The term "and/or," "and/or" may be used in embodiments of the present disclosure to include any and all combinations of one or more of the associated features listed.

It will be understood that when two elements are described in a connected or communicating relationship, unless a direct connection or direct communication between the two elements is explicitly stated, connection or communication between the two elements may be understood as direct connection or communication, as well as indirect connection or communication via intermediate elements.

In order to make the technical solutions and advantages of the embodiments of the present disclosure more apparent, the following detailed description of exemplary embodiments of the present disclosure is provided in conjunction with the accompanying drawings, and it is apparent that the described embodiments are only some embodiments of the present disclosure, not all embodiments of which are exhaustive. It should be noted that, without conflict, the embodiments of the present disclosure and features of the embodiments may be combined with each other.

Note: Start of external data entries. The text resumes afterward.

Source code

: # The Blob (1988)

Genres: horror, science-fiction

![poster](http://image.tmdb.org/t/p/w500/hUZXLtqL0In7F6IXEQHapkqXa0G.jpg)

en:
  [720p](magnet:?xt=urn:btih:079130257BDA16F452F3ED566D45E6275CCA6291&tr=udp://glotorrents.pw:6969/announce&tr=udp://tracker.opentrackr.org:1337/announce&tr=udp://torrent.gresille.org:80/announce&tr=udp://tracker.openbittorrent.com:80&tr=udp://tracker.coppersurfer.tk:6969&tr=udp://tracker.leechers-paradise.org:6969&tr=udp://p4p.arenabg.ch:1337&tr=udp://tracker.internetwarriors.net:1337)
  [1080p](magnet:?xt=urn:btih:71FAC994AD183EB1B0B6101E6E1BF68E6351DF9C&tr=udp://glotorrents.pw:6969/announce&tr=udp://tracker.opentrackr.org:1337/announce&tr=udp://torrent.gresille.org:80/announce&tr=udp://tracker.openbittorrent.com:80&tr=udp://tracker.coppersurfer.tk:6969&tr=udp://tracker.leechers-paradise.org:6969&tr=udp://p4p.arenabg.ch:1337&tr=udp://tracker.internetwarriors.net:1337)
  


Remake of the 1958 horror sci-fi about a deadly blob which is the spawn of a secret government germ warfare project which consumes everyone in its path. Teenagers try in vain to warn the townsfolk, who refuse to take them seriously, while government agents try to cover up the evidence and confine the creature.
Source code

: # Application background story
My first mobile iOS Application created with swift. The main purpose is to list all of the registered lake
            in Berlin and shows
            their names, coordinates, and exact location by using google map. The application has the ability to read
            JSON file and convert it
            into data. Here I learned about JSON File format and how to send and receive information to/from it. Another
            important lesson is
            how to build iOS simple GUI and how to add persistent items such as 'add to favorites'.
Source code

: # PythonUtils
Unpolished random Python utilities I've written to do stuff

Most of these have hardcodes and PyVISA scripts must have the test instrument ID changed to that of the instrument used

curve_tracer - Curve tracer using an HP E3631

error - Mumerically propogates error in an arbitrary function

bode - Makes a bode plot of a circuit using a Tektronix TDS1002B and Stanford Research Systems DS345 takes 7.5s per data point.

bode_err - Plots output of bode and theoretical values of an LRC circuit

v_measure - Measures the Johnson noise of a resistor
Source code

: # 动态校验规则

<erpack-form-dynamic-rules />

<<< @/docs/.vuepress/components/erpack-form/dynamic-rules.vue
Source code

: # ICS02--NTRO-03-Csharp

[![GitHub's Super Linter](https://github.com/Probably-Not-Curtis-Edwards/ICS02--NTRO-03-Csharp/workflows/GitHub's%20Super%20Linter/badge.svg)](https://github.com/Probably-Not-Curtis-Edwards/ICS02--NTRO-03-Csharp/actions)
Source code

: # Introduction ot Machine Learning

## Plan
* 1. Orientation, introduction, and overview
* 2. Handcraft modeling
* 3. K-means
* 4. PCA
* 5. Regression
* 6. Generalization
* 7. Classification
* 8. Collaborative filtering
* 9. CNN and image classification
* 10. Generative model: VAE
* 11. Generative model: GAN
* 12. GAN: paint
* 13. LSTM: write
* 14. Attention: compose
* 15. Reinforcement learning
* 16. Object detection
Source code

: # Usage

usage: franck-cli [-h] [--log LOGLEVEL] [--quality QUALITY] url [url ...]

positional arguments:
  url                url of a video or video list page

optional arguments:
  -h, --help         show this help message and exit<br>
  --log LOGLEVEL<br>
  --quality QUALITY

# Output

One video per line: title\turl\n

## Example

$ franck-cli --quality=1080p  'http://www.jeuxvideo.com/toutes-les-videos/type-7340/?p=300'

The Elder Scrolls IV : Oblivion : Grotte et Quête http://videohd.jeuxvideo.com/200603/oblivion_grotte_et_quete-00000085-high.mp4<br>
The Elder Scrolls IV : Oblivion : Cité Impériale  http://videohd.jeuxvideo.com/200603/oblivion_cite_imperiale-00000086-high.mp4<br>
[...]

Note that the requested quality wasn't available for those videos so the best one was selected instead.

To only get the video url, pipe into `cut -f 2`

The controller comprises a command queue, a write control module and a command scheduling module; the command queue is configured to cache each access command, the command queue comprises a write queue and a read queue, and the head of the write queue and the head of the read queue are respectively arranged at the head of the command queue and the tail of the command queue, or are respectively arranged at the tail of the command queue and the head of the command queue; the write control module is configured to write the currently received write access command into the write queue when receiving the write access command, and write the currently received read access command into the read queue when receiving the read access command; and the command scheduling module is configured to arbitrate each access command in the command queue, and select a target access command from the command scheduling module to access the memory.

In the scheme, a queue head and queue tail bidirectional ordering method is adopted to replace a single sequence ordering method, two queues are formed from the direction from the queue head to the queue tail and from the queue tail to the queue head respectively, and ordering is performed simultaneously, which is equivalent to ordering of read access commands and ordering of write access commands in a queue cache (cache area) with a limited length, so that the full utilization of cache space is realized, and in addition, when the received access commands are inserted into the queue for ordering, half of time required for calculation and comparison (in the process of determining target insertion positions) is saved, thereby shortening the time required by command scheduling and improving the access efficiency of a memory. And the write operation can be simultaneously carried out on the write queue and the read queue, so that the speed of writing commands into the queue is increased.

In this scheme, when there is a storage space (empty storage position) in the command queue, the currently received access command, whether it is a read access command or a write access command, can be written into the command queue, and if it is a read access command, the command is inserted into the read queue; if the command is a write access command, the command is inserted into a write queue. That is, the lengths of the read queue and the write queue are respectively dependent on the number of read access commands and write access commands in the access commands which are currently cached and not read in the command queue, so that the problems that a large number of gaps exist in the read queue (or the write queue) and the write queue (or the read queue) overflows are avoided, and the utilization rate of the queue cache is remarkably improved.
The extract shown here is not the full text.